Card 1Card 2Card 3Card 4
Play for TeacherMusic TheoryMusic HistoryComposition
Music TheoryPlay for TeacherCompositionMusic History
Music HistoryCompositionPlay for TeacherMusic Theory
CompositionMusic History
Music TheoryPlay for Teacher

Sample #2

This next chart was created for 6 students/6 activities + practice time +iPad – Time management will be best with a teacher assistant.

Each student has their own piano book for solo pieces (ex. Method book)

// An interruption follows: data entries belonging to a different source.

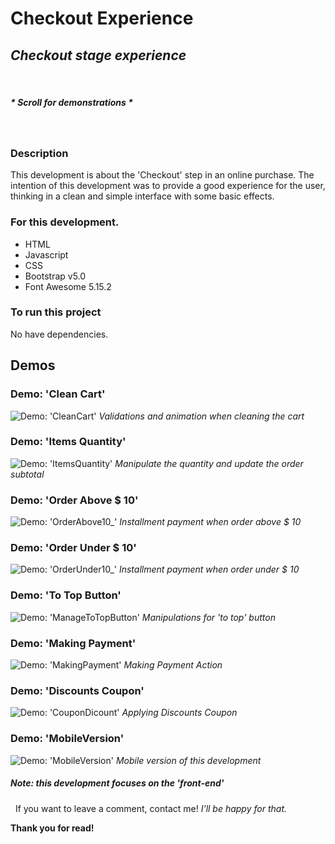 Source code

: # Checkout Experience

## _Checkout stage experience_
&nbsp;
##### _* Scroll for demonstrations *_
&nbsp;
### Description

This development is about the 'Checkout' step in an online purchase.
The intention of this development was to provide a good experience for the user, thinking in a clean and simple interface with some basic effects.

### For this development.

- HTML
- Javascript
- CSS
 - Bootstrap v5.0
- Font Awesome 5.15.2

### To run this project

No have dependencies.

## Demos

### Demo: 'Clean Cart'
![Demo: 'CleanCart'](assets/img/demo/CleanCart.gif)
_Validations and animation when cleaning the cart_

### Demo: 'Items Quantity'
![Demo: 'ItemsQuantity'](assets/img/demo/ItemsQuantity.gif)
_Manipulate the quantity and update the order subtotal_

### Demo: 'Order Above $ 10'
![Demo: 'OrderAbove10_'](assets/img/demo/OrderAbove10_.gif)
_Installment payment when order above $ 10_

### Demo: 'Order Under $ 10'
![Demo: 'OrderUnder10_'](assets/img/demo/OrderUnder10_.gif)
_Installment payment when order under $ 10_

### Demo: 'To Top Button'
![Demo: 'ManageToTopButton'](assets/img/demo/ManageToTopButton.gif)
_Manipulations for 'to top' button_

### Demo: 'Making Payment'
![Demo: 'MakingPayment'](assets/img/demo/MakingPayment.gif)
_Making Payment Action_

### Demo: 'Discounts Coupon'
![Demo: 'CouponDicount'](assets/img/demo/CouponDicount.gif)
_Applying Discounts Coupon_

### Demo: 'MobileVersion'
![Demo: 'MobileVersion'](assets/img/demo/MobileVersion.gif)
_Mobile version of this development_
&nbsp;
##### _Note: this development focuses on the 'front-end'_
&nbsp;
If you want to leave a comment, contact me!
_I'll be happy for that._

**Thank you for read!**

Card 1Card 2Card 3Card 4Card 5 Card 6
PracticeiPad PlayComposePracticeCompose
ComposePracticeiPadPlay ComposeTheory


  1. Does each student only get 10 minutes to play for the teacher? It varies and depends on what the student needs assistance with.  
  2. What if I don’t have an iPad? The above table is just to show what I do with my classes.  The use of the iPad is not necessary.
  3. What resources do you use? I am positive that all piano teachers have a closet or bookcase full of resources that can be used! I will be sharing mine in an upcoming blog post.
  4. With 6 students, do they ever get a chance to play out loud or together? When it is the students’ turn to play for the teacher, it always happens at the grand piano.  That is the way I do it. There is no harm in having the student play with both teacher and student on headphones.
  5. How do the students know when move on to the next activity? Students who like to be first at everything will usually move to the next activity on their own, however most of them wait for me to call out the next move.
  6. What do you use for music theory? see answer to question #3.
  7. How much planning does this take? All piano lessons require planning! Ever since I started planning studio activities and repertoire a year in advance, weekly planning takes less time.
  8. How do you prepare students for recital, festival, competitions? Every student has their own solo repertoire they are working on towards recital or any other performance they might encounter. However, my students do not participate in any festivals or competitions outside of what happens at the studio.  
  9. What does the teacher assistant do? The teacher assistant answers any additional questions students might have regarding the pieces they are working on or any of the planned activities on their card.
  10. How do the students know what to do for each activity? I give instructions at the beginning of class.  The first few weeks they will be getting used to the routine, so be patient!

More questions?

Let me know in the comments and I will try to answer them as best I can!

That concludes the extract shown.